1

Martes, 20 de noviembre

Ahora soy, oficialmente, la mejor amiga de Jean-Loup. Hoy Suzanne no vino, por lo que me libré de verle la cara, pero Chantal compensó su ausencia; estuvo realmente desagradable todo el día y fingió que no me miraba mientras sus amigas me clavaban la vista y cuchicheaban.

—¿Sales con él? —preguntó Sandrine durante la clase de química. Sandrine me caía bien, al menos en parte, antes de que se sumase a Chantal y su pandilla. Los ojos se le pusieron como canicas y percibí la impaciencia de sus colores porque no cesó de preguntarme—: ¿Ya lo has besado?
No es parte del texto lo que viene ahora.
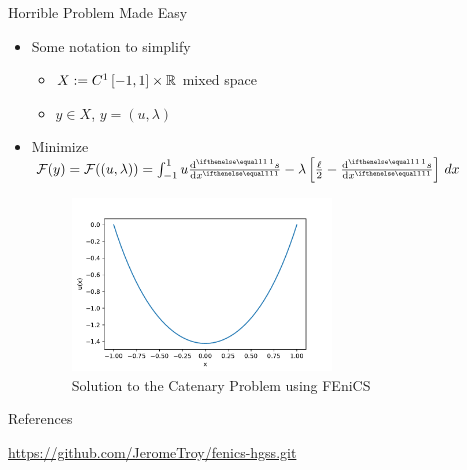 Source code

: \documentclass[serif]{beamer}
\begin{document}
\begin{frame}{Horrible Problem Made Easy}
    \begin{itemize}
        \item Some notation to simplify
        \begin{itemize}
            \item $X:= C^1\left[-1, 1\right] \times \mathbb{R}$ mixed space
            \item $y \in X$, $y = (u, \lambda)$
        \end{itemize}
        \item Minimize $\mathcal F(y) = \mathcal F((u, \lambda)) = \int_{-1}^1 u \der{s}{x} - \lambda \left[\frac{\ell}{2} - 
            \der{s}{x}\right] \, dx$
        \begin{figure}
            \centering
            \includegraphics[width=0.65\textwidth,height=0.65\textheight,keepaspectratio]
            {figures/fenics-catenary.pdf}
            \caption{Solution to the Catenary Problem using FEniCS}
            \label{fig:fenics-catenary}
        \end{figure}
    \end{itemize}
\end{frame}


\begin{frame}{References}
    \nocite{*}
    
    
    
    \url{https://github.com/JeromeTroy/fenics-hgss.git}
\end{frame}
\end{document}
Supongo que habría respondido afirmativamente si de verdad quisiese ser popular, pero no lo necesito. Prefiero ser un monstruo a un clon. Pese a su popularidad con las chicas, Jean-Loup es casi tan monstruoso como yo por culpa de las películas, los libros y las cámaras de fotos.

—No, solo somos amigos —respondí a Sandrine.
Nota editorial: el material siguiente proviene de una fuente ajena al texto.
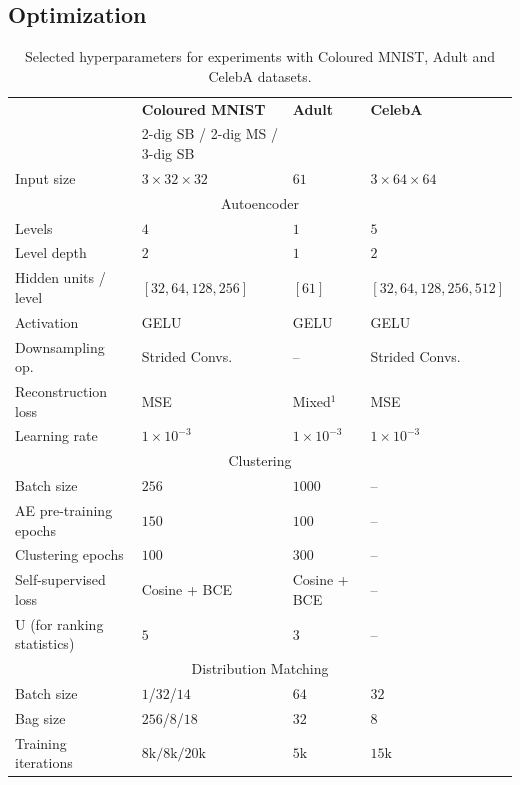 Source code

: \subsection{Optimization}
\begin{table}[p]
 \centering
 \caption{Selected hyperparameters for experiments with Coloured MNIST, Adult and CelebA datasets.}
 \label{tab:hparams}
 \begin{tabular}{llll}
 \toprule
 & \textbf{Coloured MNIST} & \textbf{Adult} & \textbf{CelebA}       
 \\ & 2-dig SB / 2-dig MS / 3-dig SB
 \\ \midrule
 Input size  &   $3 \times 32 \times 32$ & $61$ & $3 \times 64 \times 64$ \\  \midrule
 \multicolumn{4}{c}{Autoencoder}                     \\ \midrule
 Levels                      & $4$         & $1$    & $5$\\
 Level depth                 & $2$         & $1$    & $2$\\
 Hidden units / level        & $[32, 64, 128, 256]$ & $[61]$ & $[32, 64, 128, 256, 512]$\\
 Activation                  & GELU        & GELU   & GELU   \\
 Downsampling op.  & Strided Convs. & -- & Strided Convs.\\
 Reconstruction loss         & MSE         & Mixed$^1$  & MSE \\
 Learning rate               & $1 \times 10^{-3}$   & $1 \times 10^{-3}$  & $1 \times 10^{-3}$ \\ \midrule
 \multicolumn{4}{c}{Clustering}                      \\ \midrule
 Batch size                  & $256$      & $1000$  & --\\
 AE pre-training epochs      & $150$        & $100$ & --   \\
 Clustering epochs           & $100$       & $300$  & -- \\
 Self-supervised loss & Cosine + BCE & Cosine + BCE & --\\
 U (for ranking statistics)             & $5$         & $3$     & --    \\   \midrule
 \multicolumn{4}{c}{Distribution Matching}                   \\ \midrule
 Batch size & $1$/$32$/$14$  & $64$   & $32$ \\
 Bag size   & $256$/$8$/$18$ & $32$ & $8$ \\
 Training iterations    & $8\text{k}/8\text{k}/20\text{k}$ & $5\text{k}$ & $15\text{k}$ \\

\end{tabular}
\end{table}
Me miró significativamente.

—Si no quieres contármelo, no me lo digas.

Se alejó contrariada, se reunió con Chantal y todo el día se dedicó a hablar con voz baja, reír como una tonta y vigilarnos mientras Jean-Loup y yo comentábamos todos los temas imaginables y tomábamos fotos mientras nos observaban.

Sandrine, yo diría que la palabra que te define es «pueril». Como ya expliqué, solo somos amigos y a Chantal, Sandrine, Suze y los demás pueden zurcirlos…, somos fabulosos.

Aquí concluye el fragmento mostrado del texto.